> _Work task_
Search the material below for the string "used". Return every line that holds it.
--- --- ---
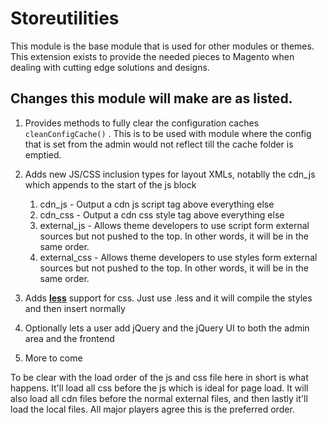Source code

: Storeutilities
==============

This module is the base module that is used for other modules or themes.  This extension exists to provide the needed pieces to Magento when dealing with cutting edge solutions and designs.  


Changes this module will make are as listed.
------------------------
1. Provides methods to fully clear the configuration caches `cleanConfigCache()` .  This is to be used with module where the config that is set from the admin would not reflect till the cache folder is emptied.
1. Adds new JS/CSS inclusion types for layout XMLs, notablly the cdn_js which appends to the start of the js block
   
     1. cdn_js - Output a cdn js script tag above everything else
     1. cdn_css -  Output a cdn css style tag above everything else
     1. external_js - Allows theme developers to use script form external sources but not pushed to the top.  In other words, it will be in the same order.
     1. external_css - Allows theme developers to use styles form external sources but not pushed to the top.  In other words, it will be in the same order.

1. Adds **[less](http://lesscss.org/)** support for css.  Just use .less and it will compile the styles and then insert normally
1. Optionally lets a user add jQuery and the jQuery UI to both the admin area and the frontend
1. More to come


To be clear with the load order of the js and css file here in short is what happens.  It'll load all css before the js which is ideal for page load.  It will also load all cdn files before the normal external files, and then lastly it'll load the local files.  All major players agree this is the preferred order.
--- --- ---
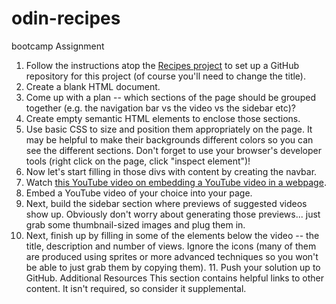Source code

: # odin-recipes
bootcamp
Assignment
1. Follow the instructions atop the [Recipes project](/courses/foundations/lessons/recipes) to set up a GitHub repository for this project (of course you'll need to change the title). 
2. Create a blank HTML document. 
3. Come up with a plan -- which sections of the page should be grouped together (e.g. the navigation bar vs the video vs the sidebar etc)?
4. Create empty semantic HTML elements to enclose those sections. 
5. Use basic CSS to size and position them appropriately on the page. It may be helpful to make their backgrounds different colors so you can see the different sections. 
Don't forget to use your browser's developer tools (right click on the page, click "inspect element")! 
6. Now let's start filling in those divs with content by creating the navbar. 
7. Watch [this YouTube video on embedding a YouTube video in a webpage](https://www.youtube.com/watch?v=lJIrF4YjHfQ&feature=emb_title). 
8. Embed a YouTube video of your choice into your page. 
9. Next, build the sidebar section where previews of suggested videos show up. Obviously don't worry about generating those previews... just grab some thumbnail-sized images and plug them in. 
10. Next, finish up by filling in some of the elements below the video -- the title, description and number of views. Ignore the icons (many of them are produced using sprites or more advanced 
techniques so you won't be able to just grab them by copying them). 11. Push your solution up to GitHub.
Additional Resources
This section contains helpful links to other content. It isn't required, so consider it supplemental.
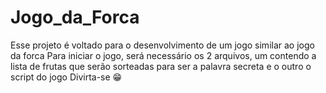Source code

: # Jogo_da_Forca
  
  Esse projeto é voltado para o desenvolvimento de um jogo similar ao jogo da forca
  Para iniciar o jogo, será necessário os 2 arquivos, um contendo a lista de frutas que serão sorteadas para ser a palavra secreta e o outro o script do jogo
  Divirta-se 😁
--- --- ---
> _Solution for this problem_
This module is the base module that is used for other modules or themes.  This extension exists to provide the needed pieces to Magento when dealing with cutting edge solutions and designs.  
1. Provides methods to fully clear the configuration caches `cleanConfigCache()` .  This is to be used with module where the config that is set from the admin would not reflect till the cache folder is emptied.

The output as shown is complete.